Néanmoins, la proximité ne suffit pas pour innover. Il faut avoir envie ! On ne peut pas innover sous la contrainte de la survie, ni dans l'indifférence du milieu. Entre Recherche et Innovation, il faut créer les conditions d'un terreau propice au désir d'entreprendre. Ceci pour faire émerger des projets de développement qui accompagnent le processus d'insémination d'idées à l'université, puis d'incubation de produits/services qui sont la suite logique de la mise en œuvre de ces idées sur le terrain de l'innovation avec des entreprises innovantes.

Mais il existe aussi une autre raison pour innover, plus fondamentale, celle de tenir compte des usagers qui innovent dans leur domaine d'activités et dans leur propre intérêt !

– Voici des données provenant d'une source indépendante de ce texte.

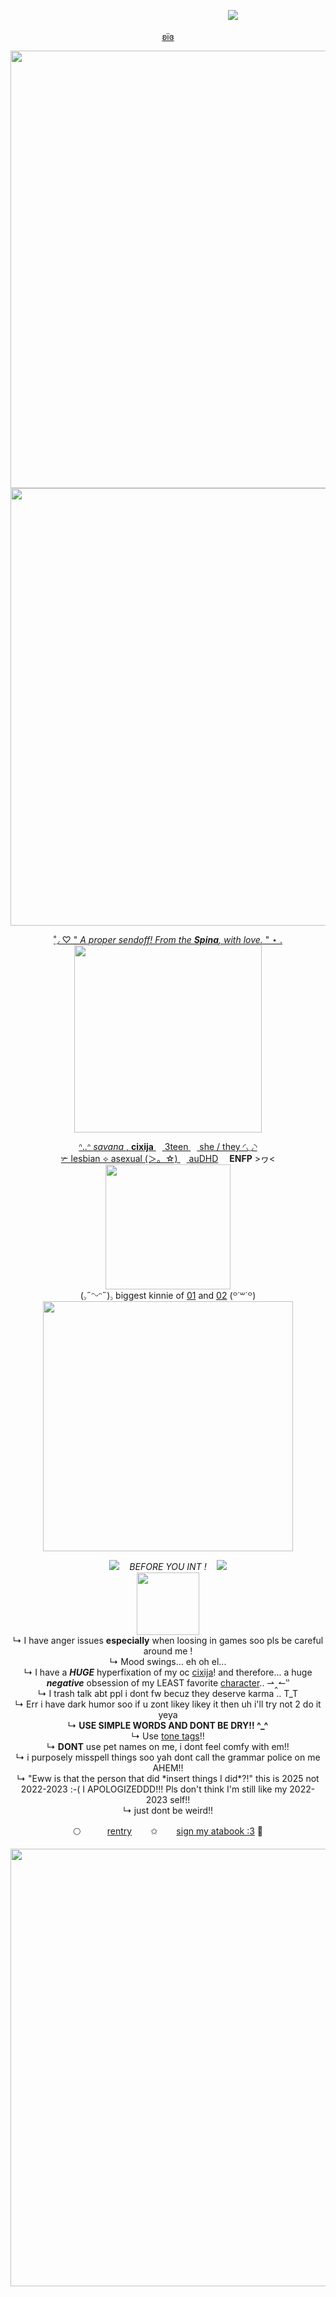 ㅤㅤㅤㅤㅤㅤㅤㅤㅤㅤㅤㅤㅤㅤㅤㅤㅤㅤㅤㅤㅤㅤㅤㅤㅤㅤㅤ![](https://komarev.com/ghpvc/?username=iisavzxie&color=ffed9e)
<p align="center">
<a href="https://github.com/samirusuki">ʚïɞ
<p align="center">
<img src="https://github.com/user-attachments/assets/755bbe15-2708-4337-b6fb-1c722201f45a" width=700>

<img src="https://github.com/user-attachments/assets/5120b387-0fc2-4068-9f22-5289f6d765b3" width=700>
<p align="center">
˚◞ ♡ " <i>A proper sendoff! From the <b>Spina</b>, with love.</i> " ⋆ .
<br> <img src="https://files.catbox.moe/liwzm8.png" width=300>
<p align="center">
ᐢ..ᐢ <i>savana</i> , <b>cixija</b> <img src="https://github.com/user-attachments/assets/9f369c71-a02e-4a17-a51c-03534c082a05" width=10> 3teen <img src="https://github.com/user-attachments/assets/c9e016b5-0de3-46ea-afb4-34fc4e6d4cf5" width=10> she / they ◜◡◝
<br> ✃ lesbian ⟡ asexual (＞。☆) <img src="https://github.com/user-attachments/assets/df0e4e9b-1ca6-4696-8934-01d776ee798d" width=10> <a href="https://en.wikipedia.org/wiki/Autism">au</a><a href="https://en.wikipedia.org/wiki/Attention_deficit_hyperactivity_disorder">DHD</a> <img src="https://github.com/user-attachments/assets/10c244ec-51b7-42e2-a976-488873c6f79f" width=10> <b>ENFP</b> >ヮ<
<br> <img src="https://files.catbox.moe/tofh6d.png" width=200>
<br> (꜆˶ᵔᵕᵔ˶)꜆ biggest kinnie of <a href=https://genshin-impact.fandom.com/wiki/Furina>01</a> and <a href="https://genshin-impact.fandom.com/wiki/Hu_Tao">02</a> (꒪˙꒳˙꒪)
<br> <img src="https://64.media.tumblr.com/23442ce98e6ae3a39e10d30b2bc381d9/2323f0817bbce1f4-96/s1280x1920/9453dfb5263e44d59f2f9283618d2802325eb3c5.pnj" width=400>
<p align="center">
<img src="https://i.postimg.cc/PPn4KyhD/8-B74-C5-EC-2-F1-E-4-D5-F-9487-0976-BE9-D1-DD5.gif">ㅤ <i>BEFORE YOU INT !</i>  ㅤ<img src="https://i.postimg.cc/ZWVxbhNP/D00-DBF85-666-B-4815-A380-79-B9-EB09-B41-A.gif">
<br> <img src="https://files.catbox.moe/lymq7p.png" width=100>
<br> ↳ I have anger issues <b>especially</b> when loosing in games soo pls be careful around me !
<br> ↳ Mood swings... eh oh el...
<br> ↳ I have a <b><i>HUGE</i></b> hyperfixation of my oc <a href="https://toyhou.se/24151042.cixija">cixija</a>! and therefore... a huge <b><i>negative</i></b> obsession of my LEAST favorite <a href="https://genshin-impact.fandom.com/wiki/Scaramouche">character</a>.. ⇀‸↼‶
<br> ↳ I trash talk abt ppl i dont fw becuz they deserve karma .. T_T
<br> ↳ Err i have dark humor soo if u zont likey likey it then uh i'll try not 2 do it yeya
<br> ↳ <b>USE SIMPLE WORDS AND DONT BE DRY!! ^_^</b>
<br> ↳ Use <a href="https://toneindicators.carrd.co/#">tone tags</a>!!
<br> ↳ <b>DONT</b> use pet names on me, i dont feel comfy with em!! 
<br> ↳ i purposely misspell things soo yah dont call the grammar police on me AHEM!!
<br> ↳ "Eww is that the person that did *insert things I did*?!" this is 2025 not 2022-2023 :-( I APOLOGIZEDDD!!! Pls don't think I'm still like my 2022-2023 self!! 
<br> ↳ just dont be weird!!
<p align="center">
🌕 ㅤㅤㅤ<a href="https://rentry.co/scararinahater">rentry</a> ㅤㅤ✩ㅤㅤ <a href="https://cybercourt.atabook.org">sign my atabook :3</a> 🌟
<p align="center">
<img src="https://files.catbox.moe/aiw8ei.png" width=700>
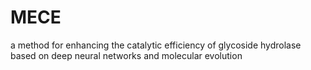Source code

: # MECE
a method for enhancing the catalytic efficiency of glycoside hydrolase based on deep neural networks and molecular evolution
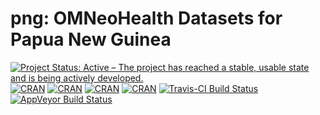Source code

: # png: OMNeoHealth Datasets for Papua New Guinea


[![Project Status: Active – The project has reached a stable, usable state and is being actively developed.](http://www.repostatus.org/badges/latest/active.svg)](http://www.repostatus.org/#active)
[![CRAN](https://img.shields.io/cran/v/papuanewguinea.svg)](https://cran.r-project.org/package=papuanewguinea)
[![CRAN](https://img.shields.io/cran/l/papuanewguinea.svg)](https://CRAN.R-project.org/package=papuanewguinea)
[![CRAN](http://cranlogs.r-pkg.org/badges/papuanewguinea)](https://CRAN.R-project.org/package=papuanewguinea)
[![CRAN](http://cranlogs.r-pkg.org/badges/grand-total/papuanewguinea)](https://CRAN.R-project.org/package=papuanewguinea)
[![Travis-CI Build Status](https://travis-ci.org/omneohealth/papuanewguinea.svg?branch=master)](https://travis-ci.org/omneohealth/papuanewguinea)
[![AppVeyor Build Status](https://ci.appveyor.com/api/projects/status/github/omneohealth/papuanewguinea?branch=master&svg=true)](https://ci.appveyor.com/project/omneohealth/papuanewguinea)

En effet, des études ont montré que ce sont les consommateurs qui innovent principalement avec leurs idées fondées sur les usages des technologies. Les consommateurs passent deux fois plus de temps que les entreprises à tester des idées qui leur sont propres. Les entreprises exploitent ensuite les développements des consommateurs, une fois que ceux-ci sont réifiés. A l'origine, ce sont donc bien les usagers-consommateurs qui sont les principaux déclencheurs de l'innovation. Pourquoi alors ne pas les accompagner dans ce processus créatif ? Pourquoi ces consommateurs pilotes n'existeraient pas à La Réunion notamment parmi les jeunes étudiants de l'université ?

Dans la société des connaissances, il faut veiller à cultiver les talents dont on dispose sur son territoire, à commencer par sa jeunesse que l'on nomme la génération Y, celle qui est née avec Internet ... Sans cette richesse, ce gisement de matière grise à valoriser, ces individus que l'on doit accompagner avec soin, l'entreprise ne dispose plus que de ses ordinateurs et de ses câbles, les idées et connaissances étant à la maison où chez le concurrent plus innovant, celui qui a compris la valeur immatérielle des connaissances. Et dans ce monde des usages immatériels, ce n'est pas le brevet qui fait la différence compétitive, mais c'est la rapidité de mise en œuvre des idées sur son marché.

Le rôle de l'université dans ce nouveau contexte est donc fondamental pour cultiver cette richesse humaine, la curiosité qu'elle porte sur les usages des TIC sont le moyen d'impulser une dynamique d'innovation avec les gens. C'est le principe fondateur des Living Labs.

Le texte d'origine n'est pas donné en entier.